Two appalling photos of her were taken and posted online that show her lying in bed, looking weak and helpless, with a dead and bloody baby next to her. The photos were taken by her sister who in turn contacted the media about the story. The photos originally appeared in a local newspaper report online and then they were picked by netizens and distributed online.
‘If this evil policy is not stopped, this country will have no humanity’
Forced abortions in China are not new, but Feng’s story spread rapidly via social media, and outrage was immediate and unanimous. On Weibo, China’s Twitter-like microblogging site, netizens left thousands of angry comments, although many of the posts were quickly deleted by government censors. 
“The purpose of family planning was to control population, but now it has become murder population,” wrote Li Chengpeng, a well-known Chinese writer. “It was a method to contain population, but now it is a way to make money. When you can make money by killing, what else are you afraid to do? A seven-month baby can think already. I want to ask the murderer, how do you face your own mother when you go home? If this evil policy is not stopped, this country will have no humanity.”
Zhao Chu, another writer, called it pure murder. “This is not about enforcing the policy, it is about depriving someone’s right to live. We avoid the nature of it by using a medical word ‘enforced abortion.’ For so long family planning seems like something completely irrelevant of human life. It’s like coal mining or digging mushrooms. Human life has become lifeless indexes, some cold, meaningless numbers.
“Also, pushed by heavy fines, the controversial policy has become profit-oriented activities that everyone hates. The worst victims are those of low-class rural people who have no power to fight. Their tears and cries are not heard by so called mainstream society and the victims become worse than the untouchables,” said Zhao.
Many called for the one-child policy to be outlawed. “We feel so sorry for the dead baby girl, we criticize those so-called law enforcers. But we should rethink the 30-year-long family planning policy. It’d be worth it if this could help to change the policy! We keep our eyes open!” commented user A-Kun on his Weibo page.

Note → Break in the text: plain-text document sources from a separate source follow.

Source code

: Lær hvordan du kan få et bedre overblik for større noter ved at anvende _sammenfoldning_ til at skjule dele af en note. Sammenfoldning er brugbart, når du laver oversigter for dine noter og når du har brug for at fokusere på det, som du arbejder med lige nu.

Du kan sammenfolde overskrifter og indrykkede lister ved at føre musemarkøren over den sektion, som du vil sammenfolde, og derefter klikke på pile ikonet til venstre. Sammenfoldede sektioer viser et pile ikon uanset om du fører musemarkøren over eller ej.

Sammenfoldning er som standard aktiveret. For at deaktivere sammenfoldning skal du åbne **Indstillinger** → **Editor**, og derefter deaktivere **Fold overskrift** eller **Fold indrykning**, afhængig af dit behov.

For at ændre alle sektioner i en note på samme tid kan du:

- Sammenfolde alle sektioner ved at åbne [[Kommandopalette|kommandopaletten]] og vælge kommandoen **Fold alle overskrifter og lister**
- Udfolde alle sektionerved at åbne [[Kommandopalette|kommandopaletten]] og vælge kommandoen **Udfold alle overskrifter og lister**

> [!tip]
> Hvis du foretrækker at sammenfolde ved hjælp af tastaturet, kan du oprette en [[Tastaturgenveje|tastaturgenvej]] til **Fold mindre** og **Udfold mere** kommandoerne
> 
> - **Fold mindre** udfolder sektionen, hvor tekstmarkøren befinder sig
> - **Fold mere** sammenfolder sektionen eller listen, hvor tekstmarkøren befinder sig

Even Hu Xijin, chief editor of Global Times, one of China’s most pro-government newspapers, criticized the forced abortion on his Weibo account.
“I strongly oppose the barbarous forced abortion to this 7-month-pregnant mother. Time has changed and the intensity of enforcing family planning has changed. We should promote civilized family planning,” Hu wrote.
But he added that he didn’t think the whole policy should be abolished. “Don’t use Hong Kong and Japan as an argument to deny China’s population policy. Those places are small and developed early, fed by the whole world’s resources. But the world resources cannot afford to feed a China with billions of people.”
‘This has damaged the image of family planning work’
NBC News tried to contact both town and city level family planning offices in Zengjiazhen and Ankang, but the calls went unanswered.  
A report from Xinhua, China’s official government news agency, released on Thursday said that the Shaanxi Provincial Family Planning Committee has sent an investigation team to Zengjiazhen and requested local government to have the responsible parties held accountable.
“This has damaged the image of family planning work, and had an adverse effect on the society. The committee will resolutely prevent such things from happening again,” the Xinhua news report said.
Feng’s conversation with NBC News was interrupted three times by what she said were government cadres entering her hospital ward to talk.
When asked what she would do next or whether they will seek legal help, she uttered an answer in a very low voice: “I have no idea.”